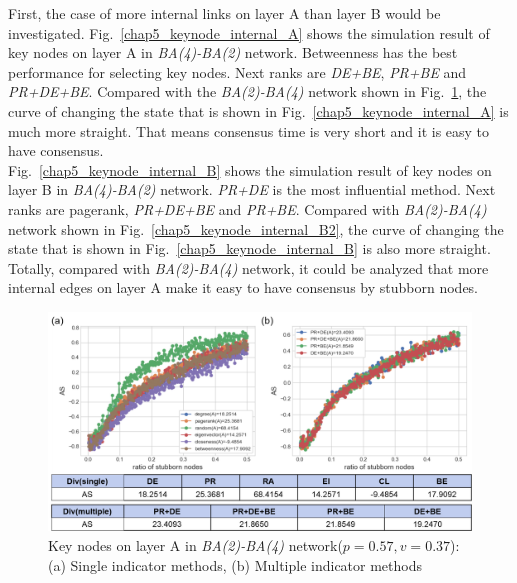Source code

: First, the case of more internal links on layer A than layer B would be investigated. 
Fig.~\ref{chap5_keynode_internal_A} shows the simulation result of key nodes on layer A in \textit{BA(4)-BA(2)} network. Betweenness has the best performance for selecting key nodes. Next ranks are \textit{DE+BE}, \textit{PR+BE} and \textit{PR+DE+BE}. Compared with the \textit{BA(2)-BA(4)} network shown in Fig.~\ref{chap5_keynode_internal_A2}, the curve of changing the state that is shown in Fig.~\ref{chap5_keynode_internal_A} is much more straight. That means consensus time is very short and it is easy to have consensus.\\   
Fig.~\ref{chap5_keynode_internal_B} shows the simulation result of key nodes on layer B in \textit{BA(4)-BA(2)} network. \textit{PR+DE} is the most influential method. Next ranks are pagerank, \textit{PR+DE+BE} and \textit{PR+BE}. Compared with \textit{BA(2)-BA(4)} network shown in Fig.~\ref{chap5_keynode_internal_B2}, the curve of changing the state that is shown in Fig.~\ref{chap5_keynode_internal_B} is also more straight. \\ 
Totally, compared with \textit{BA(2)-BA(4)} network, it could be analyzed that more internal edges on layer A make it easy to have consensus by stubborn nodes. \\
\begin{figure}[!htb]
	\centering
	\includegraphics[width=\hsize]{figure/chap5_keynode_internal_A2.png}
	\caption{Key nodes on layer A in \textit{BA(2)-BA(4)} network($p=0.57, v=0.37$):
		(a) Single indicator methods, (b) Multiple indicator methods}
	\label{chap5_keynode_internal_A2}
\end{figure}
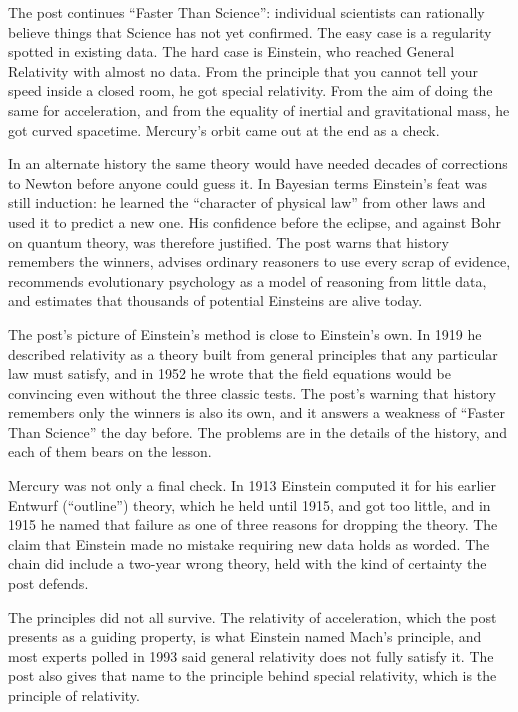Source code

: \begin{afterword}
\summaryhead

The post continues ``Faster Than Science'': individual scientists can rationally believe things that Science has not yet confirmed. The easy case is a regularity spotted in existing data. The hard case is Einstein, who reached General Relativity with almost no data. From the principle that you cannot tell your speed inside a closed room, he got special relativity. From the aim of doing the same for acceleration, and from the equality of inertial and gravitational mass, he got curved spacetime. Mercury's orbit came out at the end as a check.

In an alternate history the same theory would have needed decades of corrections to Newton before anyone could guess it. In Bayesian terms Einstein's feat was still induction: he learned the ``character of physical law'' from other laws and used it to predict a new one. His confidence before the eclipse, and against Bohr on quantum theory, was therefore justified. The post warns that history remembers the winners, advises ordinary reasoners to use every scrap of evidence, recommends evolutionary psychology as a model of reasoning from little data, and estimates that thousands of potential Einsteins are alive today.

\responsehead

The post's picture of Einstein's method is close to Einstein's own. In 1919 he described relativity as a theory built from general principles that any particular law must satisfy, and in 1952 he wrote that the field equations would be convincing even without the three classic tests. The post's warning that history remembers only the winners is also its own, and it answers a weakness of ``Faster Than Science'' the day before. The problems are in the details of the history, and each of them bears on the lesson.

Mercury was not only a final check. In 1913 Einstein computed it for his earlier Entwurf (``outline'') theory, which he held until 1915, and got too little, and in 1915 he named that failure as one of three reasons for dropping the theory. The claim that Einstein made no mistake requiring new data holds as worded. The chain did include a two-year wrong theory, held with the kind of certainty the post defends.

The principles did not all survive. The relativity of acceleration, which the post presents as a guiding property, is what Einstein named Mach's principle, and most experts polled in 1993 said general relativity does not fully satisfy it. The post also gives that name to the principle behind special relativity, which is the principle of relativity.


\end{afterword}
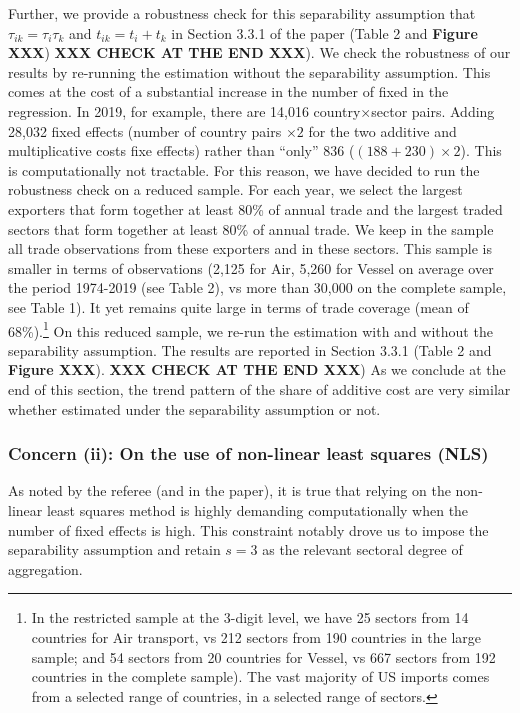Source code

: \documentclass[a4paper,11pt]{article}
\begin{document}
Further, we provide a robustness check for this separability assumption that $\tau_{ik} = \tau_i\tau_{k}$ and
 $t_{ik} = t_i +t_k$ in Section 3.3.1 of the paper (Table 2 and \textbf{Figure XXX}) \textbf{XXX CHECK AT THE END XXX}). We check the robustness of our results by re-running the estimation without the separability assumption. This comes at the cost of a substantial increase in the number of fixed in the regression. In 2019, for example, there are 14,016 country$\times$sector pairs. Adding 28,032 fixed effects (number of country pairs $\times2$ for the two additive and multiplicative costs fixe effects) rather than ``only'' 836 ($(188+230)\times 2$). This is computationally not tractable.
 For this reason, we have decided to run the robustness check on a reduced sample. For each year, we select the largest exporters that form together at least 80\% of annual trade and the largest traded sectors that form together at least 80\% of annual trade.
 We keep in the sample all trade observations from these exporters and in these sectors.
 This sample is smaller in terms of observations (2,125 for Air, 5,260 for Vessel on average over the period 1974-2019 (see Table 2), vs more than 30,000 on the complete sample, see Table 1). It yet remains quite large in terms of trade coverage (mean of 68\%).\footnote{In the restricted sample at the 3-digit level, we have 25 sectors from 14 countries for Air transport, vs 212 sectors from 190 countries in the large sample; and 54 sectors from 20 countries for Vessel, vs 667 sectors from 192 countries in the complete sample). The vast majority of US imports comes from a selected range of countries, in a selected range of sectors.} On this reduced sample, we re-run the estimation with and without the separability assumption. The results are reported in Section 3.3.1 (Table 2 and \textbf{Figure XXX}). \textbf{XXX CHECK AT THE END XXX}) As we conclude at the end of this section, the trend pattern of the share of additive cost are very similar whether estimated under the separability assumption or not.


\subsubsection{Concern (ii): On the use of non-linear least squares (NLS)} As noted by the referee (and in the paper), it is true that relying on the non-linear least squares method is highly demanding computationally when the number of fixed effects is high. This constraint notably drove us to impose the separability assumption and retain $s=3$ as the relevant sectoral degree of aggregation.
\end{document}
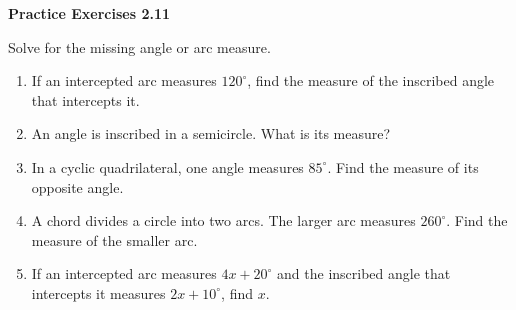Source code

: \vspace{0.3ex}
\noindent\textbf{Practice Exercises 2.11}

\vspace{0.2ex}

Solve for the missing angle or arc measure.

\begin{enumerate}
    \item If an intercepted arc measures $120^\circ$, find the measure of the inscribed angle that intercepts it.
    \item An angle is inscribed in a semicircle. What is its measure?
    \item In a cyclic quadrilateral, one angle measures $85^\circ$. Find the measure of its opposite angle.
    \item A chord divides a circle into two arcs. The larger arc measures $260^\circ$. Find the measure of the smaller arc.
    \item If an intercepted arc measures $4x + 20^\circ$ and the inscribed angle that intercepts it measures $2x + 10^\circ$, find $x$.
\end{enumerate}
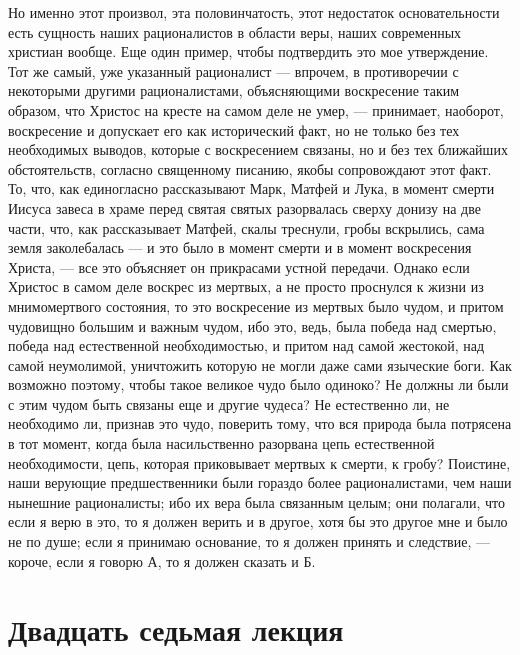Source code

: \documentclass[12pt]{article}
\begin{document}
Но именно этот произвол, эта половинчатость, этот недостаток основательности есть сущность наших рационалистов в области веры, наших современных христиан вообще. Еще один пример, чтобы подтвердить это мое утверждение. Тот же самый, уже указанный рационалист --- впрочем, в противоречии с некоторыми другими рационалистами, объясняющими воскресение таким образом, что Христос на кресте на самом деле не умер, --- принимает, наоборот, воскресение и допускает его как исторический факт, но не только без тех необходимых выводов, которые с воскресением связаны, но и без тех ближайших обстоятельств, согласно священному писанию, якобы сопровождают этот факт. То, что, как единогласно рассказывают Марк, Матфей и Лука, в момент смерти Иисуса завеса в храме перед святая святых разорвалась сверху донизу на две части, что, как рассказывает Матфей, скалы треснули, гробы вскрылись, сама земля заколебалась --- и это было в момент смерти и в момент воскресения Христа, --- все это объясняет он прикрасами устной передачи. Однако если Христос в самом деле воскрес из мертвых, а не просто проснулся к жизни из мнимомертвого состояния, то это воскресение из мертвых было чудом, и притом чудовищно большим и важным чудом, ибо это, ведь, была победа над смертью, победа над естественной необходимостью, и притом над самой жестокой, над самой неумолимой, уничтожить которую не могли даже сами языческие боги. Как возможно поэтому, чтобы такое великое чудо было одиноко? Не должны ли были с этим чудом быть связаны еще и другие чудеса? Не естественно ли, не необходимо ли, признав это чудо, поверить тому, что вся природа была потрясена в тот момент, когда была насильственно разорвана цепь естественной необходимости, цепь, которая приковывает мертвых к смерти, к гробу? Поистине, наши верующие предшественники были гораздо более рационалистами, чем наши нынешние рационалисты; ибо их вера была связанным целым; они полагали, что если я верю в это, то я должен верить и в другое, хотя бы это другое мне и было не по душе; если я принимаю основание, то я должен принять и следствие, --- короче, если я говорю А, то я должен сказать и Б. 

{}
\section*{Двадцать седьмая лекция}
\end{document}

..............................

• DIRECTIONS FOR THIS TASK: Whatever else the listing above holds, retype exactly only the lines from the one containing "Further, we provide" to the one containing "For this reason, we", both ends kept.

• RESULT FOR THIS TASK:
Further, we provide a robustness check for this separability assumption that $\tau_{ik} = \tau_i\tau_{k}$ and
 $t_{ik} = t_i +t_k$ in Section 3.3.1 of the paper (Table 2 and \textbf{Figure XXX}) \textbf{XXX CHECK AT THE END XXX}). We check the robustness of our results by re-running the estimation without the separability assumption. This comes at the cost of a substantial increase in the number of fixed in the regression. In 2019, for example, there are 14,016 country$\times$sector pairs. Adding 28,032 fixed effects (number of country pairs $\times2$ for the two additive and multiplicative costs fixe effects) rather than ``only'' 836 ($(188+230)\times 2$). This is computationally not tractable.
 For this reason, we have decided to run the robustness check on a reduced sample. For each year, we select the largest exporters that form together at least 80\% of annual trade and the largest traded sectors that form together at least 80\% of annual trade.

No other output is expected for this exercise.